Call it Alpenfreude: It is a very specific kind of painful pleasure, to be running on a treadmill in a dim garage while a gray, drizzly, Pacific Northwestern spring marches on interminably outside. As I ran, my husband peeped in the doorway, his interest piqued by the sounds piping in off the screen.
“Sean!” I puffed. “I want...to go...to Zell am See! It’s been...populated...since Roman times. Monastery…monks!”
He peeped over my shoulder at NordicTrack’s X22i’s screen, where a tall, blonde, trainer ran on the scenic banks of Lake Zell, reminding me to maintain my form while dropping in factoids about this important tourist hub in the Austrian Alps. Then he—my husband, not the trainer—looked at me, shook his head, and walked away.
I don’t care. Working out with the iFit trainer on the NordicTrack X22i is the most fun I’ve had by myself in my garage in a long time.
No one was more surprised than I was when indoor cycling became a craze. The stationary bike has always seemed the most noncommittal piece of exercise equipment, something that you ride while reading, eating chips, and waiting for your roommate to finish her capoeira class, not that anyone would ever do that. But suddenly, everyone was hooting and hollering in dimly lit rooms, wearing specialized sportwear. It was puzzling.

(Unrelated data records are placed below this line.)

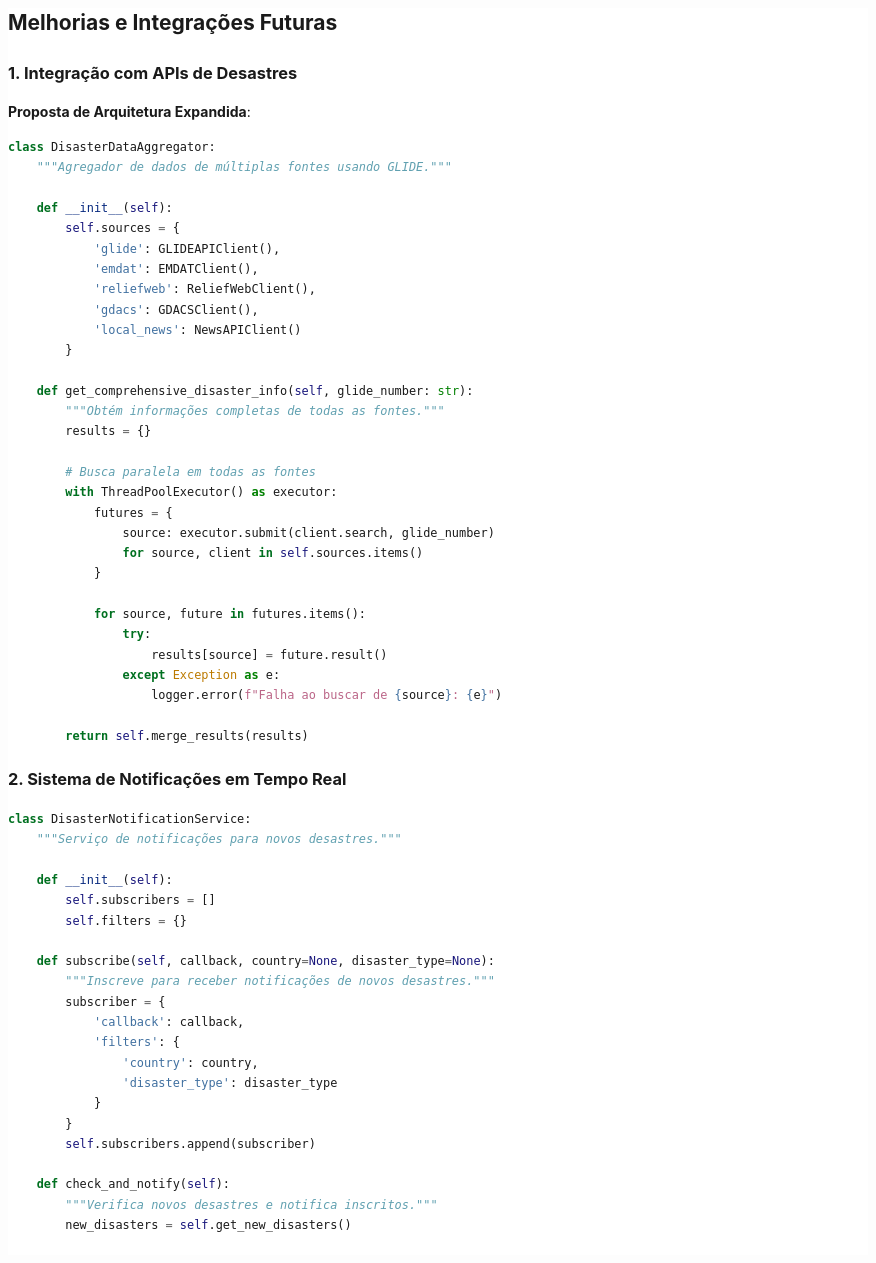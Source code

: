 ## Melhorias e Integrações Futuras

### 1. Integração com APIs de Desastres

**Proposta de Arquitetura Expandida**:

```python
class DisasterDataAggregator:
    """Agregador de dados de múltiplas fontes usando GLIDE."""
    
    def __init__(self):
        self.sources = {
            'glide': GLIDEAPIClient(),
            'emdat': EMDATClient(),
            'reliefweb': ReliefWebClient(),
            'gdacs': GDACSClient(),
            'local_news': NewsAPIClient()
        }
    
    def get_comprehensive_disaster_info(self, glide_number: str):
        """Obtém informações completas de todas as fontes."""
        results = {}
        
        # Busca paralela em todas as fontes
        with ThreadPoolExecutor() as executor:
            futures = {
                source: executor.submit(client.search, glide_number)
                for source, client in self.sources.items()
            }
            
            for source, future in futures.items():
                try:
                    results[source] = future.result()
                except Exception as e:
                    logger.error(f"Falha ao buscar de {source}: {e}")
        
        return self.merge_results(results)
```

### 2. Sistema de Notificações em Tempo Real

```python
class DisasterNotificationService:
    """Serviço de notificações para novos desastres."""
    
    def __init__(self):
        self.subscribers = []
        self.filters = {}
    
    def subscribe(self, callback, country=None, disaster_type=None):
        """Inscreve para receber notificações de novos desastres."""
        subscriber = {
            'callback': callback,
            'filters': {
                'country': country,
                'disaster_type': disaster_type
            }
        }
        self.subscribers.append(subscriber)
    
    def check_and_notify(self):
        """Verifica novos desastres e notifica inscritos."""
        new_disasters = self.get_new_disasters()
        
```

Peloton capitalized on the fad spectacularly, with a high-end piece of studio equipment that came with a $39/month streaming subscription so that you didn’t even have to leave your house. This year, they stand to replicate the bike’s success with the Tread, an equally addictive treadmill, which will come with a similar streaming service.
If nothing else, Peloton has shown that there is still a demand for in-home fitness equipment. But what about the rest of us, for whom the idea of listening to someone shout at you while you’re trapped in a dark room, staring at other sweaty strangers, sounds like your own personal version of Hell? There is the NordicTrack X22i treadmill, which is now bundled with an iFit Coach subscription for one year.

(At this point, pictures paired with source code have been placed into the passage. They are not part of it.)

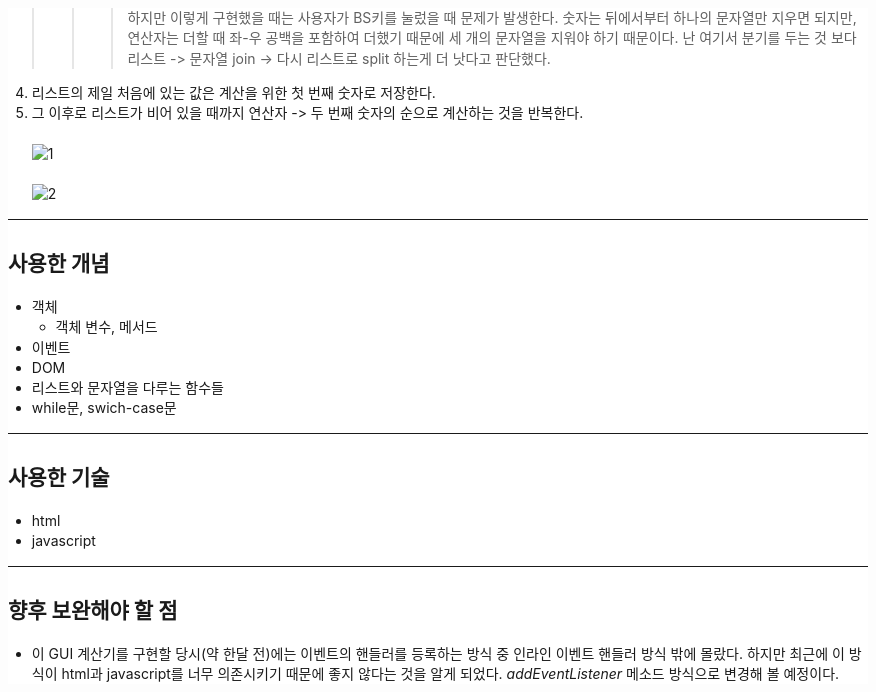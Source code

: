 > > > 하지만 이렇게 구현했을 때는 사용자가 BS키를 눌렀을 때 문제가 발생한다. 숫자는 뒤에서부터 하나의 문자열만 지우면 되지만, 연산자는 더할 때 좌-우 공백을 포함하여 더했기 때문에 세 개의 문자열을 지워야 하기 때문이다. 난 여기서 분기를 두는 것 보다 리스트 -> 문자열 join -> 다시 리스트로 split 하는게 더 낫다고 판단했다.

4. 리스트의 제일 처음에 있는 값은 계산을 위한 첫 번째 숫자로 저장한다.
5. 그 이후로 리스트가 비어 있을 때까지 연산자 -> 두 번째 숫자의 순으로 계산하는 것을 반복한다.
   <br/>
   <br/>
   <img width="570" alt="1" src="https://user-images.githubusercontent.com/18614517/50376850-de6ab500-0656-11e9-8796-cfac580b7b9d.png">
   <br/>
   <br/>
   <img width="507" alt="2" src="https://user-images.githubusercontent.com/18614517/50376855-f17d8500-0656-11e9-8dbe-b0b8b85eabf0.png">

---

## 사용한 개념

- 객체
  - 객체 변수, 메서드
- 이벤트
- DOM
- 리스트와 문자열을 다루는 함수들
- while문, swich-case문

---

## 사용한 기술

- html
- javascript

---

## 향후 보완해야 할 점

- 이 GUI 계산기를 구현할 당시(약 한달 전)에는 이벤트의 핸들러를 등록하는 방식 중 인라인 이벤트 핸들러 방식 밖에 몰랐다. 하지만 최근에 이 방식이 html과 javascript를 너무 의존시키기 때문에 좋지 않다는 것을 알게 되었다. _addEventListener_ 메소드 방식으로 변경해 볼 예정이다.
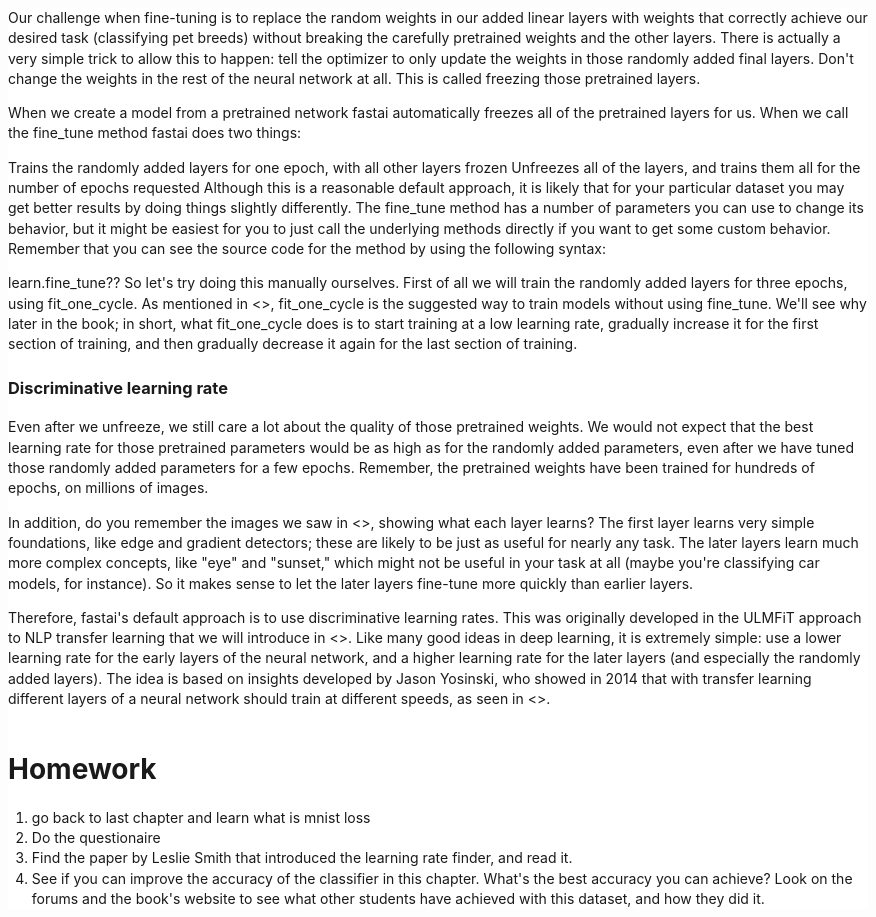 Our challenge when fine-tuning is to replace the random weights in our added linear layers with weights that correctly achieve our desired task (classifying pet breeds) without breaking the carefully pretrained weights and the other layers. There is actually a very simple trick to allow this to happen: tell the optimizer to only update the weights in those randomly added final layers. Don't change the weights in the rest of the neural network at all. This is called freezing those pretrained layers.

When we create a model from a pretrained network fastai automatically freezes all of the pretrained layers for us. When we call the fine_tune method fastai does two things:

Trains the randomly added layers for one epoch, with all other layers frozen
Unfreezes all of the layers, and trains them all for the number of epochs requested
Although this is a reasonable default approach, it is likely that for your particular dataset you may get better results by doing things slightly differently. The fine_tune method has a number of parameters you can use to change its behavior, but it might be easiest for you to just call the underlying methods directly if you want to get some custom behavior. Remember that you can see the source code for the method by using the following syntax:

learn.fine_tune??
So let's try doing this manually ourselves. First of all we will train the randomly added layers for three epochs, using fit_one_cycle. As mentioned in <>, fit_one_cycle is the suggested way to train models without using fine_tune. We'll see why later in the book; in short, what fit_one_cycle does is to start training at a low learning rate, gradually increase it for the first section of training, and then gradually decrease it again for the last section of training.

### Discriminative learning rate

Even after we unfreeze, we still care a lot about the quality of those pretrained weights. We would not expect that the best learning rate for those pretrained parameters would be as high as for the randomly added parameters, even after we have tuned those randomly added parameters for a few epochs. Remember, the pretrained weights have been trained for hundreds of epochs, on millions of images.

In addition, do you remember the images we saw in <>, showing what each layer learns? The first layer learns very simple foundations, like edge and gradient detectors; these are likely to be just as useful for nearly any task. The later layers learn much more complex concepts, like "eye" and "sunset," which might not be useful in your task at all (maybe you're classifying car models, for instance). So it makes sense to let the later layers fine-tune more quickly than earlier layers.

Therefore, fastai's default approach is to use discriminative learning rates. This was originally developed in the ULMFiT approach to NLP transfer learning that we will introduce in <>. Like many good ideas in deep learning, it is extremely simple: use a lower learning rate for the early layers of the neural network, and a higher learning rate for the later layers (and especially the randomly added layers). The idea is based on insights developed by Jason Yosinski, who showed in 2014 that with transfer learning different layers of a neural network should train at different speeds, as seen in <>.

# Homework

1. go back to last chapter and learn what is mnist loss
2. Do the questionaire
3. Find the paper by Leslie Smith that introduced the learning rate finder, and read it.
4. See if you can improve the accuracy of the classifier in this chapter. What's the best accuracy you can achieve? Look on the forums and the book's website to see what other students have achieved with this dataset, and how they did it.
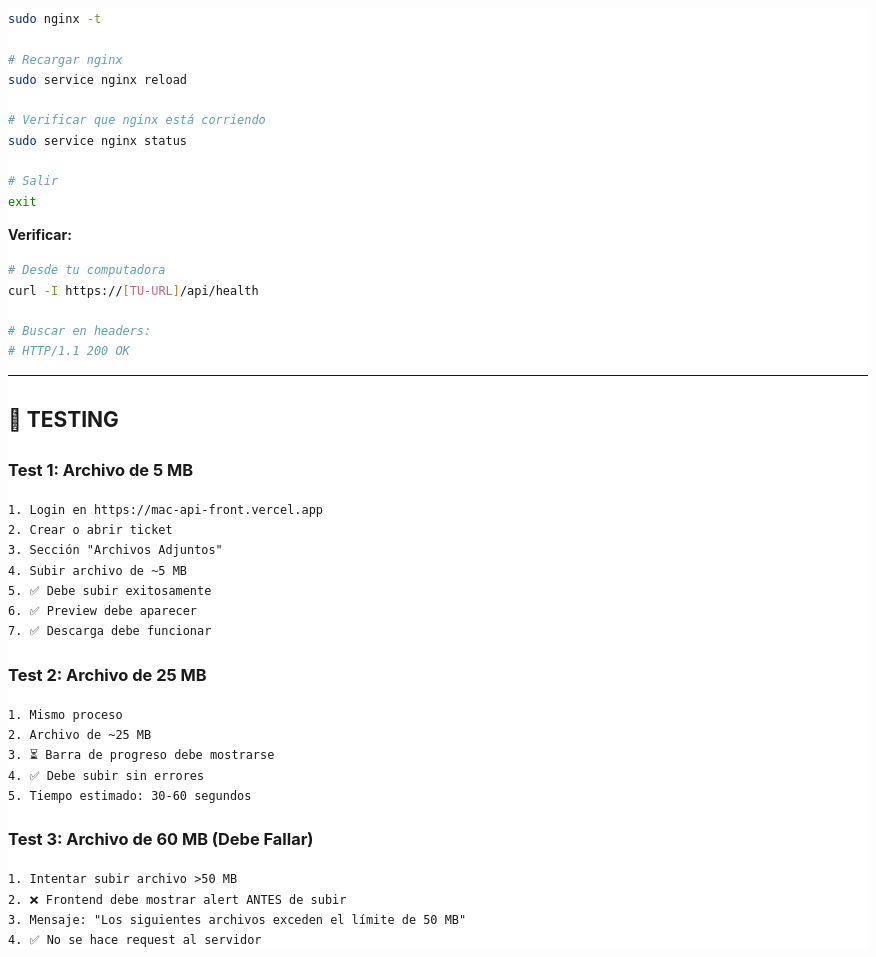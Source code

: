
 ```bash
sudo nginx -t

# Recargar nginx
sudo service nginx reload

# Verificar que nginx está corriendo
sudo service nginx status

# Salir
exit
```

**Verificar:**
```bash
# Desde tu computadora
curl -I https://[TU-URL]/api/health

# Buscar en headers:
# HTTP/1.1 200 OK
```

---

## 🧪 **TESTING**

### **Test 1: Archivo de 5 MB**

```
1. Login en https://mac-api-front.vercel.app
2. Crear o abrir ticket
3. Sección "Archivos Adjuntos"
4. Subir archivo de ~5 MB
5. ✅ Debe subir exitosamente
6. ✅ Preview debe aparecer
7. ✅ Descarga debe funcionar
```

### **Test 2: Archivo de 25 MB**

```
1. Mismo proceso
2. Archivo de ~25 MB
3. ⏳ Barra de progreso debe mostrarse
4. ✅ Debe subir sin errores
5. Tiempo estimado: 30-60 segundos
```

### **Test 3: Archivo de 60 MB (Debe Fallar)**

```
1. Intentar subir archivo >50 MB
2. ❌ Frontend debe mostrar alert ANTES de subir
3. Mensaje: "Los siguientes archivos exceden el límite de 50 MB"
4. ✅ No se hace request al servidor
```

Make no mistake—while it’s nearly a grand less than the Peloton Tread, the X22i still costs a lot of money. And it's big. And heavy. As a petite woman, I would not buy a product like this without the assembly service. Even the delivery people struggled with getting the 410-pound box into my house.
“Do you think you could ask the manufacturers to make it a little lighter?” one of them joked, when I told them why I was testing it. Just one more expert opinion to consider, NordicTrack.
But once it is assembled, it is a beautiful machine, almost luxurious to run on. The belt is 22 inches wide, a few inches wider than the treadmills I run on at the gym, with sleek, heavy metal arms and curved supports for the display. It's also 60 inches long, which is more than enough length for most runners.
The belt rises to a 40-percent incline and a 6-percent decline. 40-percent is unbelievably high, too high to walk or run on without gripping the arm supports. And I’ve never run on a treadmill that allows you to simulate the ease of running downhill.
The X22i can support users of up to 300 pounds. I am nowhere near that heavy, but the SMART-response drive did seem to have considerable sound- and vibration-dampening capabilities. The X22i didn’t shake or rattle at all, even when I was sprinting at top speed, and it was quiet enough to not bother my family playing in the next room over.
It has an embedded fan with adjustable intensity, which I ended up using a lot. It also comes with a Bluetooth-enabled chest heart-rate monitor, as well as a wildly inaccurate EKG hand-grip heart-rate monitor on the arms. My Garmin measured my heart rate at a sweaty 150-160 bpm, but the X22i's hand monitor never registered my heart rate as anything above a calm, pleasant 73 bpm.